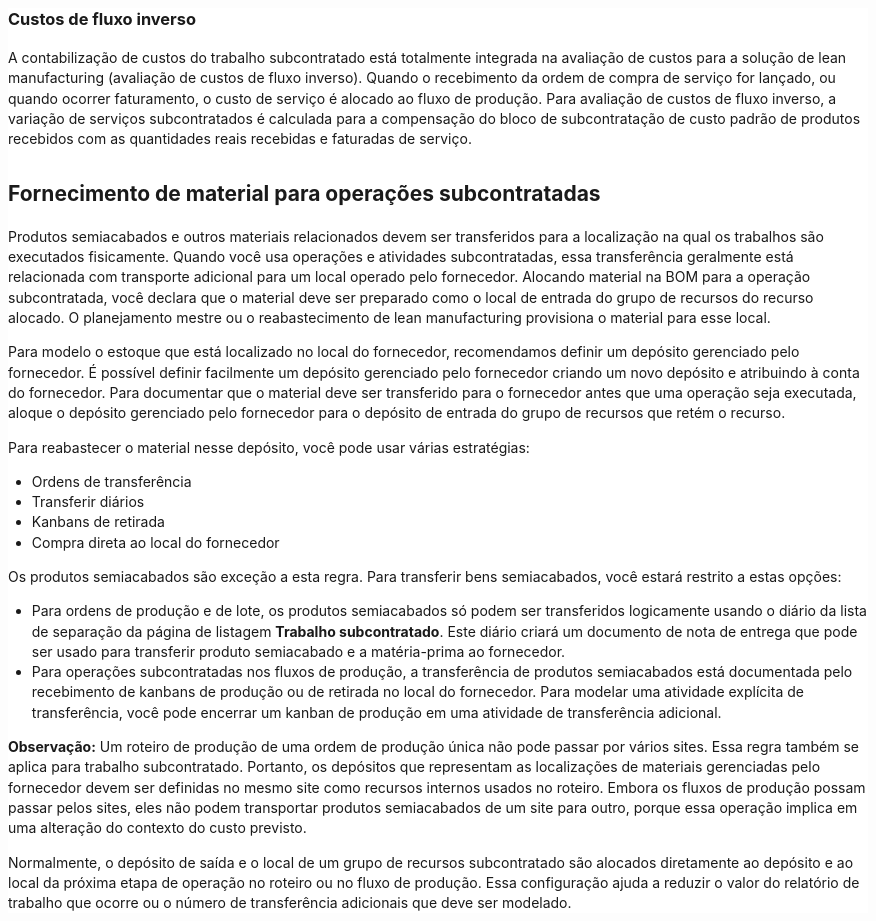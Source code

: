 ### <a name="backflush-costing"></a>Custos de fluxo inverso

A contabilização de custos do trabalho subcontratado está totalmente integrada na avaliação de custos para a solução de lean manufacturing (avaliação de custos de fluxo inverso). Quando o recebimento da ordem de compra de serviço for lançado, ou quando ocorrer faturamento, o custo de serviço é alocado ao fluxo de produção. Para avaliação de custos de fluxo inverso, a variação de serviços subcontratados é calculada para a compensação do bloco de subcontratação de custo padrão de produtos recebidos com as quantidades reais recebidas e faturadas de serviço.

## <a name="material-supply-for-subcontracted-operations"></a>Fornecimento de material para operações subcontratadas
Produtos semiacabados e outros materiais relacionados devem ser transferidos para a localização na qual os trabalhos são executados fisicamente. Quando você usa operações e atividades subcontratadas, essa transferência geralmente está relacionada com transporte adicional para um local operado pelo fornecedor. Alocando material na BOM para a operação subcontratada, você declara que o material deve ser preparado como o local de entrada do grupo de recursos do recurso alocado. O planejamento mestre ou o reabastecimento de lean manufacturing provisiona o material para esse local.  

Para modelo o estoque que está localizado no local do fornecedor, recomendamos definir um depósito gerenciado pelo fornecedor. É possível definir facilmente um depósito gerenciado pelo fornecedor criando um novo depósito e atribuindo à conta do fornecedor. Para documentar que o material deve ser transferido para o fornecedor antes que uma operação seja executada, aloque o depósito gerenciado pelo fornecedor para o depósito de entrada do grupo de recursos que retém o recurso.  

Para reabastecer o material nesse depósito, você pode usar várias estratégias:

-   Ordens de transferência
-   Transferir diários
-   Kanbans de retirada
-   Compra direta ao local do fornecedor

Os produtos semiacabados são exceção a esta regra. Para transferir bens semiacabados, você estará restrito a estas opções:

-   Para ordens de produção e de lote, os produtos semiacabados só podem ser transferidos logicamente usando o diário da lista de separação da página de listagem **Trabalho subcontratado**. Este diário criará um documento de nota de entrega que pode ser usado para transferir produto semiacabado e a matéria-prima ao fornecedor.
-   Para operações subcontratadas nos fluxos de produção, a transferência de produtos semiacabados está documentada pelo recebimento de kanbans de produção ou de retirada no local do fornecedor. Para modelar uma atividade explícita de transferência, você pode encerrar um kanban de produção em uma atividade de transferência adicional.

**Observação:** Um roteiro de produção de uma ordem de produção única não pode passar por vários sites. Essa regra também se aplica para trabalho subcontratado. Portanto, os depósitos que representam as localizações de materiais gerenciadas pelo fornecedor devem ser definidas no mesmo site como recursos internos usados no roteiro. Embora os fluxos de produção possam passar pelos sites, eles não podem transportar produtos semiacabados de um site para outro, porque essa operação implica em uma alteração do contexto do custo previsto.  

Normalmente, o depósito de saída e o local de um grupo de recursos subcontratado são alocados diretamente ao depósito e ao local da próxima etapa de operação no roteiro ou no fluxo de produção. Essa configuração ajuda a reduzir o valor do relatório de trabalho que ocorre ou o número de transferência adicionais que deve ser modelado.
==============================
Exercise prompt
From the entries above, extract every line where the word "inverso" appears.

Answer below
: ### <a name="backflush-costing"></a>Custos de fluxo inverso
A contabilização de custos do trabalho subcontratado está totalmente integrada na avaliação de custos para a solução de lean manufacturing (avaliação de custos de fluxo inverso). Quando o recebimento da ordem de compra de serviço for lançado, ou quando ocorrer faturamento, o custo de serviço é alocado ao fluxo de produção. Para avaliação de custos de fluxo inverso, a variação de serviços subcontratados é calculada para a compensação do bloco de subcontratação de custo padrão de produtos recebidos com as quantidades reais recebidas e faturadas de serviço.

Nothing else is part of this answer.